Abel Caine of UNESCO has a new take (Aug 2014): “APTUS is the critical missing factor for teaching young people without wide-internet on how to develop mobile apps”.
It’s been a little while since I’ve posted to this forum from Namibia, but having just attended an Open Data meeting (http://allafrica.com/stories/201503270002.html) hosted by ECA in Addis Ababa, where the prognosis for *affordable* benchmarked broadband internet access at African schools remains a gloomy long-term (the year 2063?) pipe dream, I’ve decided to get involved in ICT4E again :-). Well, for as long as I know there are still a gazillion disconnected homes and schools out there.
This post-SchoolNet Namibia project expects to accelerate the availability of low-cost OER-sharing devices in places where there are no libraries, no electricity nor Internet. Having been involved in earlier device development iterations such as RACHEL Pi and our own LIBRARY Pi, I’ve not had any response from COL’s APTUS email address, nor does the web link to more info on the APTUS page work (a 404 error 😦 ). I seem to recall there are COL who have their roots in Namibia?? And there’s even Viz Naidoo 🙂 there!

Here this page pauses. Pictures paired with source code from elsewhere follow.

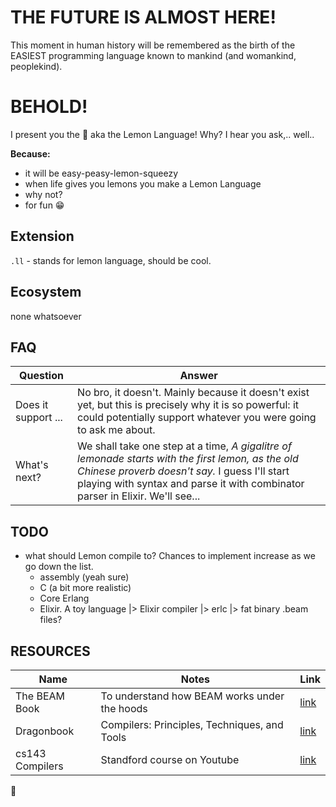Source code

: # THE FUTURE IS ALMOST HERE!

This moment in human history will be remembered as the birth of the EASIEST programming language known to mankind (and womankind, peoplekind). 

# BEHOLD!

I present you the 🍋 aka the Lemon Language!
Why? I hear you ask,.. well..

**Because:** 
- it will be easy-peasy-lemon-squeezy
- when life gives you lemons you make a Lemon Language
- why not?
- for fun 😁

## Extension
`.ll` - stands for lemon language, should be cool. 

## Ecosystem
none whatsoever

## FAQ 
| Question | Answer |
| ----------- | ----------- |
| Does it support ... | No bro, it doesn't. Mainly because it doesn't exist yet, but this is precisely why it is so powerful: it could potentially support whatever you were going to ask me about. |
| What's next? | We shall take one step at a time, *A gigalitre of lemonade starts with the first lemon, as the old Chinese proverb doesn't say.* I guess I'll start playing with syntax and parse it with combinator parser in Elixir. We'll see...|

## TODO
- what should Lemon compile to? Chances to implement increase as we go down the list.
  - assembly (yeah sure)
  - C (a bit more realistic)
  - Core Erlang 
  - Elixir. A toy language |> Elixir compiler |> erlc |> fat binary .beam files?

## RESOURCES
| Name | Notes | Link |  
| ----------- | ----------- | ----------- |
| The BEAM Book | To understand how BEAM works under the hoods | [link](https://blog.stenmans.org/theBeamBook/#CH-Compiler) |
| Dragonbook | Compilers: Principles, Techniques, and Tools  | [link](https://suif.stanford.edu/dragonbook/) |
| cs143 Compilers | Standford course on Youtube | [link](https://www.youtube.com/watch?v=SNWHmnWzJAI&list=PLoCMsyE1cvdUZRe1udlyjpzTww1U5olL2&index=2) |

🍋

Does anyone have contact with the APTUS developers? I would really like to know when this device will become available beyond the test phase. I’m particularly interested in the way this project appears to have flashed the firmware of their TP-link wireless routers, using OpenWRT (https://openwrt.org) and a price tag of less than US$100.
Has anyone undertaken a comparison of APTUS versus similar mini-PC/wireless router configurations? Possibly, along with several tablet-based schemes ostensibly geared to fill the gap left by Rodrigo Arboleda Halaby and the OLPC gang.
We’ve come up with an open source, dumbed down, hardware solution called Light2Read here in Namibia, which can serve any educational content on a USB memory stick, in the absence of Internet/electricity. It’s a 5volt, rechargeable battery-operated TP-link wireless router (with flashed firmware) and a USB stick. It can operate for ±5 hours between charges. The how-to instructions (two plain txt files) and a bin file (made with OpenWRT) needed to flash this specific router’s firmware, are available in a public Dropbox folder.
As a starter, we’re using RACHEL as a convenient download-able collection of OER, but with hot-swappable USB sticks any content can be served to handheld and desktop devices which have wireless (802.11etc) capability.
The components are readily available off the shelf in retail outlets in Namibia, South Africa and Ethiopia (places I’ve shopped in, thus far), and I expect much more widely given the TP-link brand’s reputation. we’ve managed to keep the local end-user price to just under US$50.